No one has so far claimed responsibility, but Home Minister Rajnath Singh said he was disappointed with “Pakistan’s continued and direct support to terrorism and terrorist groups.”

“Pakistan is a terrorist state and it should be identified and isolated as such,” Singh said on Twitter, adding that the militants “were highly trained, heavily armed and specially equipped.” The raid is likely to further sour ties between the nuclear-armed neighbors given the high death toll and heightened tensions in the India-administered region following weeks of deadly clashes between residents and security forces.

India regularly accuses rival Pakistan of arming and sending rebels across the heavily militarized border that divides Kashmir between the two countries, to launch attacks on its forces. Islamabad denies the claims.

Sunday’s attack was one of the bloodiest on soldiers since an armed rebellion against Indian rule erupted in 1989. Militants killed 30 soldiers and their families in a suicide attack in Kaluchak in the Himalayan region in 2002. Most of the soldiers died on Sunday after their tents and other housing caught fire during the raid on the brigade headquarters near the border known as the Line of Control (LoC), said Ranbir Singh, the army’s director-general of military operations.

Lieutenant-General Singh blamed Pakistan-based militant group Jaish-e-Mohammad, saying he had already expressed “serious concerns” to his Pakistani counterpart. “The killed terrorists, they were all foreign terrorists and as per the initial reports, they belonged to Jaish-e-Mohammad,” Singh told a briefing.

India blamed the same group for an audacious attack in January on an Indian air force base in the northern state of Punjab that left seven soldiers dead.

Washington condemned the attack, adding it was committed to the “strong partnership with the Indian government to combat terrorism,” U.S. State Department spokesman John Kirby said.

Kashmir has been divided between India and Pakistan since the two gained independence from British rule in 1947. Both claim the territory in full and have fought two wars over the region.

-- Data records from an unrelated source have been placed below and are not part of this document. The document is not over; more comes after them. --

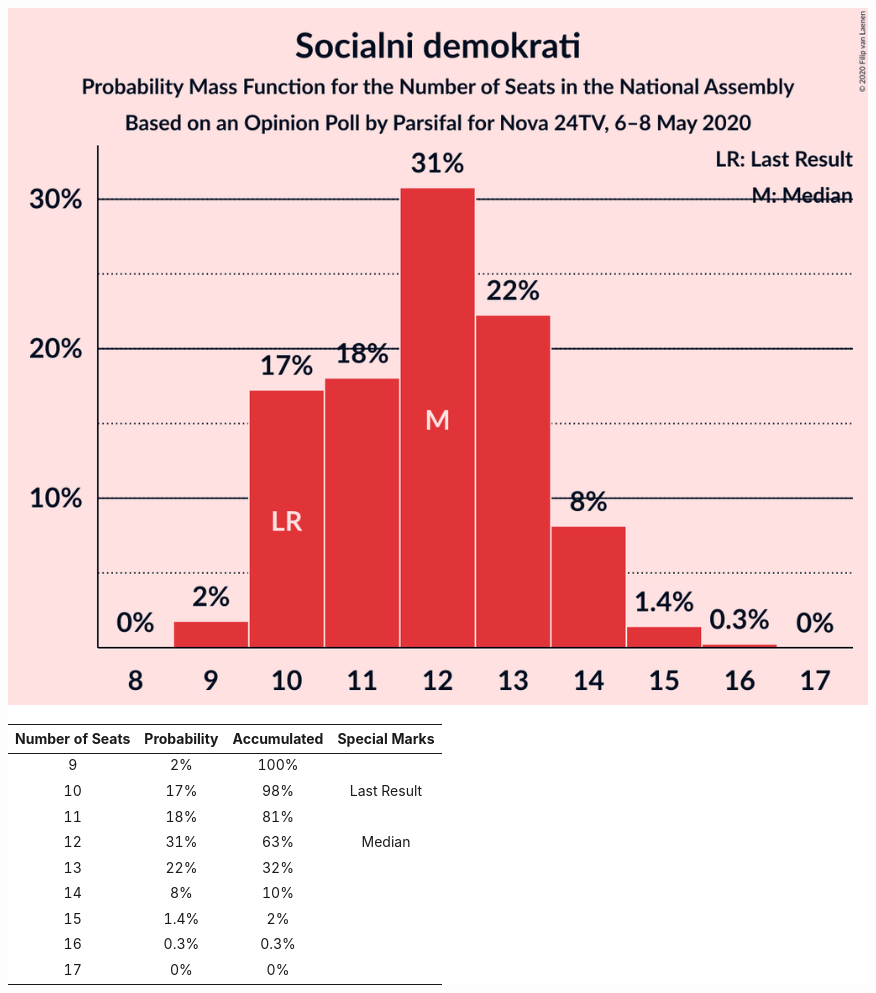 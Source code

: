 ![Graph with seats probability mass function not yet produced](2020-05-08-Parsifal-seats-pmf-socialnidemokrati.png "Seats Probability Mass Function")

| Number of Seats | Probability | Accumulated | Special Marks |
|:---------------:|:-----------:|:-----------:|:-------------:|
| 9 | 2% | 100% |  |
| 10 | 17% | 98% | Last Result |
| 11 | 18% | 81% |  |
| 12 | 31% | 63% | Median |
| 13 | 22% | 32% |  |
| 14 | 8% | 10% |  |
| 15 | 1.4% | 2% |  |
| 16 | 0.3% | 0.3% |  |
| 17 | 0% | 0% |  |

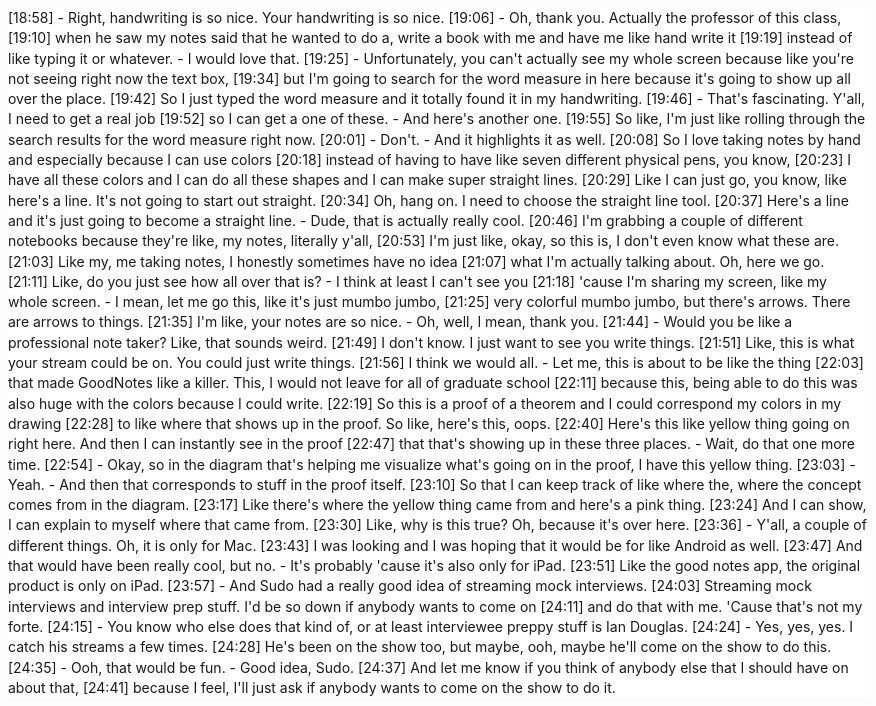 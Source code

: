 [18:58] - Right, handwriting is so nice. Your handwriting is so nice.
[19:06] - Oh, thank you. Actually the professor of this class,
[19:10] when he saw my notes said that he wanted to do a, write a book with me and have me like hand write it
[19:19] instead of like typing it or whatever. - I would love that.
[19:25] - Unfortunately, you can't actually see my whole screen because like you're not seeing right now the text box,
[19:34] but I'm going to search for the word measure in here because it's going to show up all over the place.
[19:42] So I just typed the word measure and it totally found it in my handwriting.
[19:46] - That's fascinating. Y'all, I need to get a real job
[19:52] so I can get a one of these. - And here's another one.
[19:55] So like, I'm just like rolling through the search results for the word measure right now.
[20:01] - Don't. - And it highlights it as well.
[20:08] So I love taking notes by hand and especially because I can use colors
[20:18] instead of having to have like seven different physical pens, you know,
[20:23] I have all these colors and I can do all these shapes and I can make super straight lines.
[20:29] Like I can just go, you know, like here's a line. It's not going to start out straight.
[20:34] Oh, hang on. I need to choose the straight line tool.
[20:37] Here's a line and it's just going to become a straight line. - Dude, that is actually really cool.
[20:46] I'm grabbing a couple of different notebooks because they're like, my notes, literally y'all,
[20:53] I'm just like, okay, so this is, I don't even know what these are.
[21:03] Like my, me taking notes, I honestly sometimes have no idea
[21:07] what I'm actually talking about. Oh, here we go.
[21:11] Like, do you just see how all over that is? - I think at least I can't see you
[21:18] 'cause I'm sharing my screen, like my whole screen. - I mean, let me go this, like it's just mumbo jumbo,
[21:25] very colorful mumbo jumbo, but there's arrows. There are arrows to things.
[21:35] I'm like, your notes are so nice. - Oh, well, I mean, thank you.
[21:44] - Would you be like a professional note taker? Like, that sounds weird.
[21:49] I don't know. I just want to see you write things.
[21:51] Like, this is what your stream could be on. You could just write things.
[21:56] I think we would all. - Let me, this is about to be like the thing
[22:03] that made GoodNotes like a killer. This, I would not leave for all of graduate school
[22:11] because this, being able to do this was also huge with the colors because I could write.
[22:19] So this is a proof of a theorem and I could correspond my colors in my drawing
[22:28] to like where that shows up in the proof. So like, here's this, oops.
[22:40] Here's this like yellow thing going on right here. And then I can instantly see in the proof
[22:47] that that's showing up in these three places. - Wait, do that one more time.
[22:54] - Okay, so in the diagram that's helping me visualize what's going on in the proof, I have this yellow thing.
[23:03] - Yeah. - And then that corresponds to stuff in the proof itself.
[23:10] So that I can keep track of like where the, where the concept comes from in the diagram.
[23:17] Like there's where the yellow thing came from and here's a pink thing.
[23:24] And I can show, I can explain to myself where that came from.
[23:30] Like, why is this true? Oh, because it's over here.
[23:36] - Y'all, a couple of different things. Oh, it is only for Mac.
[23:43] I was looking and I was hoping that it would be for like Android as well.
[23:47] And that would have been really cool, but no. - It's probably 'cause it's also only for iPad.
[23:51] Like the good notes app, the original product is only on iPad.
[23:57] - And Sudo had a really good idea of streaming mock interviews.
[24:03] Streaming mock interviews and interview prep stuff. I'd be so down if anybody wants to come on
[24:11] and do that with me. 'Cause that's not my forte.
[24:15] - You know who else does that kind of, or at least interviewee preppy stuff is Ian Douglas.
[24:24] - Yes, yes, yes. I catch his streams a few times.
[24:28] He's been on the show too, but maybe, ooh, maybe he'll come on the show to do this.
[24:35] - Ooh, that would be fun. - Good idea, Sudo.
[24:37] And let me know if you think of anybody else that I should have on about that,
[24:41] because I feel, I'll just ask if anybody wants to come on the show to do it. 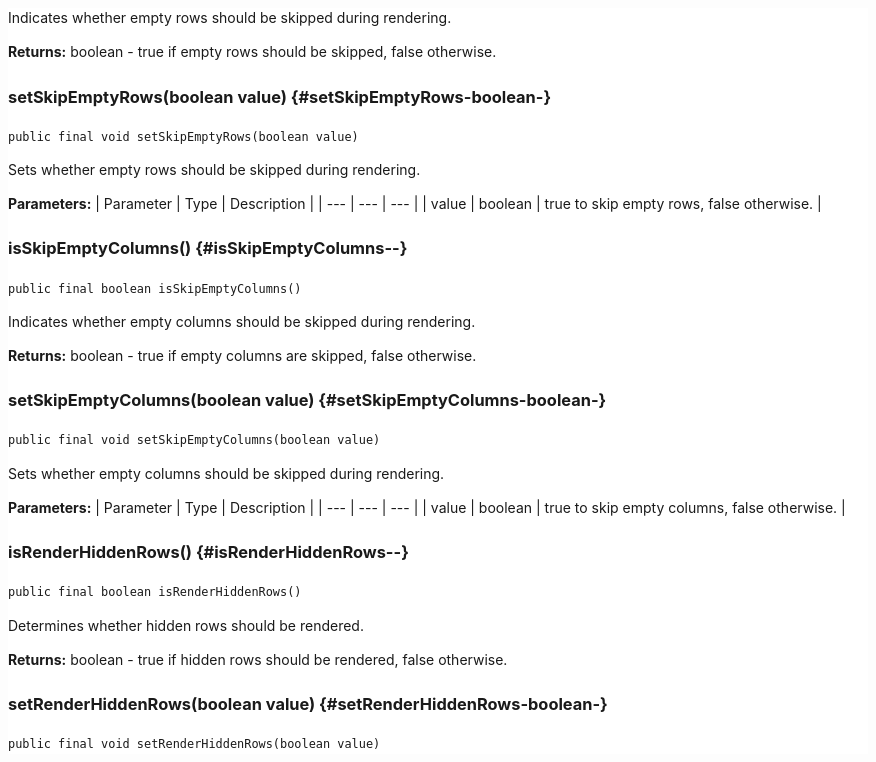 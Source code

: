 
Indicates whether empty rows should be skipped during rendering.

**Returns:**
boolean -  true  if empty rows should be skipped,  false  otherwise.
### setSkipEmptyRows(boolean value) {#setSkipEmptyRows-boolean-}
```
public final void setSkipEmptyRows(boolean value)
```


Sets whether empty rows should be skipped during rendering.

**Parameters:**
| Parameter | Type | Description |
| --- | --- | --- |
| value | boolean |  true  to skip empty rows,  false  otherwise. |

### isSkipEmptyColumns() {#isSkipEmptyColumns--}
```
public final boolean isSkipEmptyColumns()
```


Indicates whether empty columns should be skipped during rendering.

**Returns:**
boolean -  true  if empty columns are skipped,  false  otherwise.
### setSkipEmptyColumns(boolean value) {#setSkipEmptyColumns-boolean-}
```
public final void setSkipEmptyColumns(boolean value)
```


Sets whether empty columns should be skipped during rendering.

**Parameters:**
| Parameter | Type | Description |
| --- | --- | --- |
| value | boolean |  true  to skip empty columns,  false  otherwise. |

### isRenderHiddenRows() {#isRenderHiddenRows--}
```
public final boolean isRenderHiddenRows()
```


Determines whether hidden rows should be rendered.

**Returns:**
boolean -  true  if hidden rows should be rendered,  false  otherwise.
### setRenderHiddenRows(boolean value) {#setRenderHiddenRows-boolean-}
```
public final void setRenderHiddenRows(boolean value)
```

The Muslim-majority region is currently in the grip of deadly civilian unrest that has lasted for more than two months. Protesting residents are clashing almost daily with security forces in the worst crowd violence since 2010.

At least 87 civilians have been killed and thousands injured in the protests against Indian rule, sparked by the killing of a popular rebel leader in a gunbattle with soldiers on July 8. The government has been coming under growing pressure over the level of casualties and over the security forces’ use of shotguns loaded with pellets, which can blind demonstrators.

Thousands of angry demonstrators defied a curfew on Saturday to attend the funeral of a schoolboy whose body was found riddled with pellets, sparking fresh clashes.

The Indian government accuses Pakistan of stoking the unrest in the region.

On Sunday residents of Uri town saw smoke billowing from the nearby base and heard continuous rounds of heavy gunfire that lasted several hours, while army helicopters circled overhead. Twenty-eight injured soldiers were airlifted to a military hospital in Srinagar, four of them in critical condition, an army officer said.

Rebel groups, which have been fighting troops in India-administered Kashmir since 1989 seek either independence for the region or its merger with Pakistan. Soldiers have been deployed in the restive state for decades and currently number around 500,000. Tens of thousands of people, mostly civilians, have died in the fighting.